Man nimmt gerne die haarsträubendsten Geschichten für bare Münze – und sieht auch über völlig unlogische Entwicklungen hinweg. Wenn das, was im Theater geboten wird, gut gemacht ist. In den Kammerspielen der Josefstadt aber wird man bei „Die Ziege oder Wer ist Sylvia?“ – die Premiere war am Samstag – immer öfter stutzig. Da passt zu vieles nicht. Und nicht mehr in die Zeit.

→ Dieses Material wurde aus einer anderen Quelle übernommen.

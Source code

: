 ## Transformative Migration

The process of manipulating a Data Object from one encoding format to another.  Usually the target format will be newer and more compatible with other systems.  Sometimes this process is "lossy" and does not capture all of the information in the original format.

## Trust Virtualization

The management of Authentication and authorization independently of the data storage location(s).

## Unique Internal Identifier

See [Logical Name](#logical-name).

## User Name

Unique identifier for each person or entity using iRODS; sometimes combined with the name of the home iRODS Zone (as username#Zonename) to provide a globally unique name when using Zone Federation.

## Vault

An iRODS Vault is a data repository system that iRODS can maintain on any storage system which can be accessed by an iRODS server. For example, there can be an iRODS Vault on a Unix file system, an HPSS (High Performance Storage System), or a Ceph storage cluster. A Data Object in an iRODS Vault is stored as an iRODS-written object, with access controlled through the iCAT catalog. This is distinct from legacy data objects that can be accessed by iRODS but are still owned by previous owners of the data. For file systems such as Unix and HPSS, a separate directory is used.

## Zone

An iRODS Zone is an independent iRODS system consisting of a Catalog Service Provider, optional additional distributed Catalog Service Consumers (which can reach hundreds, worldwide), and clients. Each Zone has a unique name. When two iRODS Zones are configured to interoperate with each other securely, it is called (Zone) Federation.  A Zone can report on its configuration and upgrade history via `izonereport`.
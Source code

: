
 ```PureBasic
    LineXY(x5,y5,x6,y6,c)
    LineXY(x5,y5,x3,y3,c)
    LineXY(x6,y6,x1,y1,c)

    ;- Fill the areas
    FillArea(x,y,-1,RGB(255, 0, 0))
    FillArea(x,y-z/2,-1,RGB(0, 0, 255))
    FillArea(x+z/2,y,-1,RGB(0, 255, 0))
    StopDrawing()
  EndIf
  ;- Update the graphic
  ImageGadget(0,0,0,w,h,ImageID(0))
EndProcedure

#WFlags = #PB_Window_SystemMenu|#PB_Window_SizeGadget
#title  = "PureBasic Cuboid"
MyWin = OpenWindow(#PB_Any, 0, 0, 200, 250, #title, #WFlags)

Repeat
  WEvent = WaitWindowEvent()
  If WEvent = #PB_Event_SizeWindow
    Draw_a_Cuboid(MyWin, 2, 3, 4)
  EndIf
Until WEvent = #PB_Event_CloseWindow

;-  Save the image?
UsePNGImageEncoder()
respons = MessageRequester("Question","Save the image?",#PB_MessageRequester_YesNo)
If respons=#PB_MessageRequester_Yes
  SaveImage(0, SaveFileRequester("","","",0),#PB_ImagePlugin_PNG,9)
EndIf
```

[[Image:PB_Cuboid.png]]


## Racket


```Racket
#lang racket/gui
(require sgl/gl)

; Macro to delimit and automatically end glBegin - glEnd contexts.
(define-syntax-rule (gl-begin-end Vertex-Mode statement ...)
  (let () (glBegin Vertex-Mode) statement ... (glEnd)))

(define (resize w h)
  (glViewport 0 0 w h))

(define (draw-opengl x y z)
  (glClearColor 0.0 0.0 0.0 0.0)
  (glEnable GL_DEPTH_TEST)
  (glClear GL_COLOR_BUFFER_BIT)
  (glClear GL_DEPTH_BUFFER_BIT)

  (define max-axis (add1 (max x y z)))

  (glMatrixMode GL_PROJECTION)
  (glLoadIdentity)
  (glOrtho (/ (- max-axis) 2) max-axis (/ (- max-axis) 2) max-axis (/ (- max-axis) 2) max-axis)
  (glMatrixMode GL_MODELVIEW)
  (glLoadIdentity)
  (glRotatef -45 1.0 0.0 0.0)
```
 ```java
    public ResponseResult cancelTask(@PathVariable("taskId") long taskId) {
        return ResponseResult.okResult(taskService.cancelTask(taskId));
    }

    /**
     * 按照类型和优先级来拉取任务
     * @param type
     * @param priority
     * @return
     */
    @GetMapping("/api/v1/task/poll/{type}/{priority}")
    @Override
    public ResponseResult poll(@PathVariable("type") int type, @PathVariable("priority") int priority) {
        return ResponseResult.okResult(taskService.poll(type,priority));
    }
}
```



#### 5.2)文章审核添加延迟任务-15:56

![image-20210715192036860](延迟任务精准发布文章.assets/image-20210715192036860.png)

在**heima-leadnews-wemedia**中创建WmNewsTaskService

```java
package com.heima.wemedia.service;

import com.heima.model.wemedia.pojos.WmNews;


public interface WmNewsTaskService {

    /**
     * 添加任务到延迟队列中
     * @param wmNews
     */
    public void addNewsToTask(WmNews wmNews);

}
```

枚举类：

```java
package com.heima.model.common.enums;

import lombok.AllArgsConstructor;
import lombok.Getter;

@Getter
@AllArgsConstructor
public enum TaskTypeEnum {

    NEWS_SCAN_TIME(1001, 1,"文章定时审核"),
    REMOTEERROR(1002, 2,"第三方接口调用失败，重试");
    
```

Im Gegensatz zum Original ist der erfolgreiche US-Architekt Martin um zehn Jahre älter, also 60, und hat die Midlife-Krise schon hinter sich. Joseph Lorenz, bloßfüßig gewandet wie ein Zen-Meister, ruht denn auch recht zufrieden in sich. Dass der Reporter Ross sein Jahrgangskollege gewesen sein soll, fällt zu glauben schwer: Michael Dangl, sehr geschäftig, wirkt um mindestens eine Generation jünger. Er darf in der amorphen Wohnzimmerhöhle nach Bauart von Zaha Hadid, die den Luxus der Reduktion ausstrahlt (von Silvia Merlo und Ulf Stengl), ein Interview mit dem Jubilar führen. Wohl aus Angst vor Dieben trägt er sein Retro-Waffenrad herein. Wie er das Stativ für die GoPro transportiert hat, bleibt ungeklärt.
Das Interview misslingt zum Gaudium des Publikums. Denn Martin ist nicht nur ein Besserwisser, sondern auch zerstreut. Der Grund dafür: Der bisher treue Ehemann hat sich in eine gewisse Sylvia verliebt. Obwohl die liberale Familie dem Neuen aufgeschlossen ist – Ehefrau Stevie trägt eine Apple-Watch und kann mit der Fernbedienung die Farbe des Lichts bestimmen – greift Martin nicht zum Handy, um dem Freund die Geliebte zu zeigen: Er kramt ein Foto hervor. Das Stück stammt eben aus 2002.
Und was macht der beste Freund? Er schreibt Stevie mit der Hand einen Brief, der bereits am nächsten Tag zugestellt wird. Sandra Cervik, das Gesicht von einem Mireille-Mathieu-Pony umrahmt, kriegt nun einen Auszucker, der sich gewaschen hat. Denn mit allem hat ihre Stevie gerechnet – aber nicht damit, dass Martin eine Ziege lieben könnte. Und der homosexuelle Sohn (Julian Valerio Rehrl) findet es ganz arg, dass der „perverse“ Vater ein „Ziegenficker“ geworden sei.
Gott des Gemetzels
Von da an führt der Gott des Gemetzels die Regie: Cervik zertrümmert alles Bewegliche, darunter Porzellan und Stammeskunst. Ja, das ist schon recht amüsant. Doch dann taucht wieder Ross auf. Dieses Mal muss er sonderbarerweise nicht die ultramoderne Video-Gegensprechanlage überwinden: Er nimmt in der Inszenierung von Elmar Goerden den Umweg über den Saal. Soll doch dem Publikum bezüglich Scheinmoral und Vorurteile der Spiegel vorgehalten werden.
Das Tragische an diesen „Anmerkungen zu einer Bestimmung des Tragischen“ ist aber gar nicht die bittere Rache der Ehefrau: Bis zum Schluss wird nicht klar, ob Martin überhaupt etwas Sexuelles mit der Ziege hatte. Aber man nimmt eben gerne alles für bare Münze. Das Jubeln der Freunde des Hauses war dieses Mal doch stark übertrieben.